▸ **What the task requires**:
State how many lines of the records contain the string "categories", and give no other information.

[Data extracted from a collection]

____

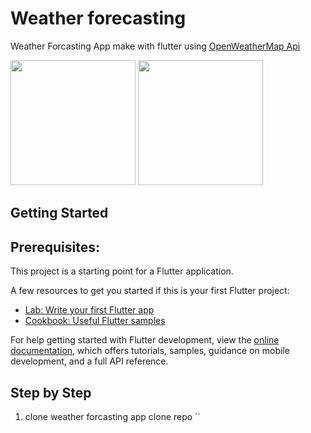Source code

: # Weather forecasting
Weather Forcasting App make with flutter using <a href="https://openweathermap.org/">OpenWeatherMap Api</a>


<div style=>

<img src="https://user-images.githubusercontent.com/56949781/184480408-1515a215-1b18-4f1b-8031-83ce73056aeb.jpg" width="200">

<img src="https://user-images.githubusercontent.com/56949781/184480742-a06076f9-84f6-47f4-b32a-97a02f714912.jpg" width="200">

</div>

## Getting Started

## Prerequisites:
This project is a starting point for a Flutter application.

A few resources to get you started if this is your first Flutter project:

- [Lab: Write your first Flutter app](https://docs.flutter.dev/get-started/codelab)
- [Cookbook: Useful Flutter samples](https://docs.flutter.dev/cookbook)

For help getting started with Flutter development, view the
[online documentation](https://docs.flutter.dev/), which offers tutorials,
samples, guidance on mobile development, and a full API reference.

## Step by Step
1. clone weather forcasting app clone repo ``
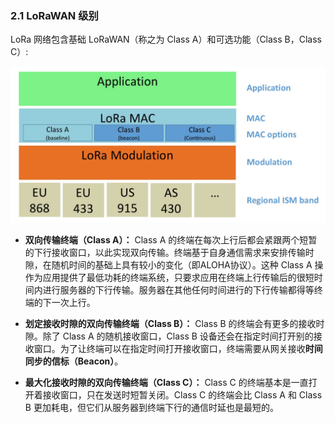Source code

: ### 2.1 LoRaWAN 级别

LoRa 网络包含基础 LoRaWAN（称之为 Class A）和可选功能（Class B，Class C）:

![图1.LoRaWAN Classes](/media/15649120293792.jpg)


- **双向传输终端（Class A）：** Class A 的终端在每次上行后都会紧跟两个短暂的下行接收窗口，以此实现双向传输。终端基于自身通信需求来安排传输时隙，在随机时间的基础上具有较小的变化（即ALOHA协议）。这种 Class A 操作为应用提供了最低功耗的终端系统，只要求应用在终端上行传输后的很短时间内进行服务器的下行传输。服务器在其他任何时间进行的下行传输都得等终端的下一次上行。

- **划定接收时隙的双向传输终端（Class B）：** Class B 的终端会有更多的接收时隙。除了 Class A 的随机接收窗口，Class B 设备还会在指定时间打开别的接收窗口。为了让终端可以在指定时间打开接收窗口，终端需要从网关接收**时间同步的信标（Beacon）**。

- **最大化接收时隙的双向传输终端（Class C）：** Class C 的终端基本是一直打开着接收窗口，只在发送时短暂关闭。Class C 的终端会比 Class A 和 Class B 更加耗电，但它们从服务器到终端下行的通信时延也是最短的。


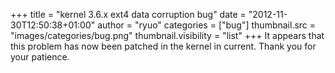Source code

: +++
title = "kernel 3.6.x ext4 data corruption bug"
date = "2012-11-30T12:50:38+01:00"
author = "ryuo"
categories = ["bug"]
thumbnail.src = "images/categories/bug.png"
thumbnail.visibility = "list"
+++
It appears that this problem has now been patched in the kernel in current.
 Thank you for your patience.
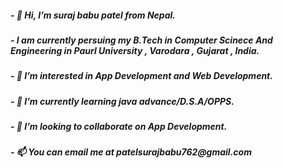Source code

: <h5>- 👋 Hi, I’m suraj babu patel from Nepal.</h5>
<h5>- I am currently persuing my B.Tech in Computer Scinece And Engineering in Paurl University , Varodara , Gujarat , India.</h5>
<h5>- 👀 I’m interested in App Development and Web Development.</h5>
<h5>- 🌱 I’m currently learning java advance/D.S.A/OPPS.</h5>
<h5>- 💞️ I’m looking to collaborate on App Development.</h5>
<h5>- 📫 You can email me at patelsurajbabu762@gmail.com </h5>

____

▸ **Result of the task**:
2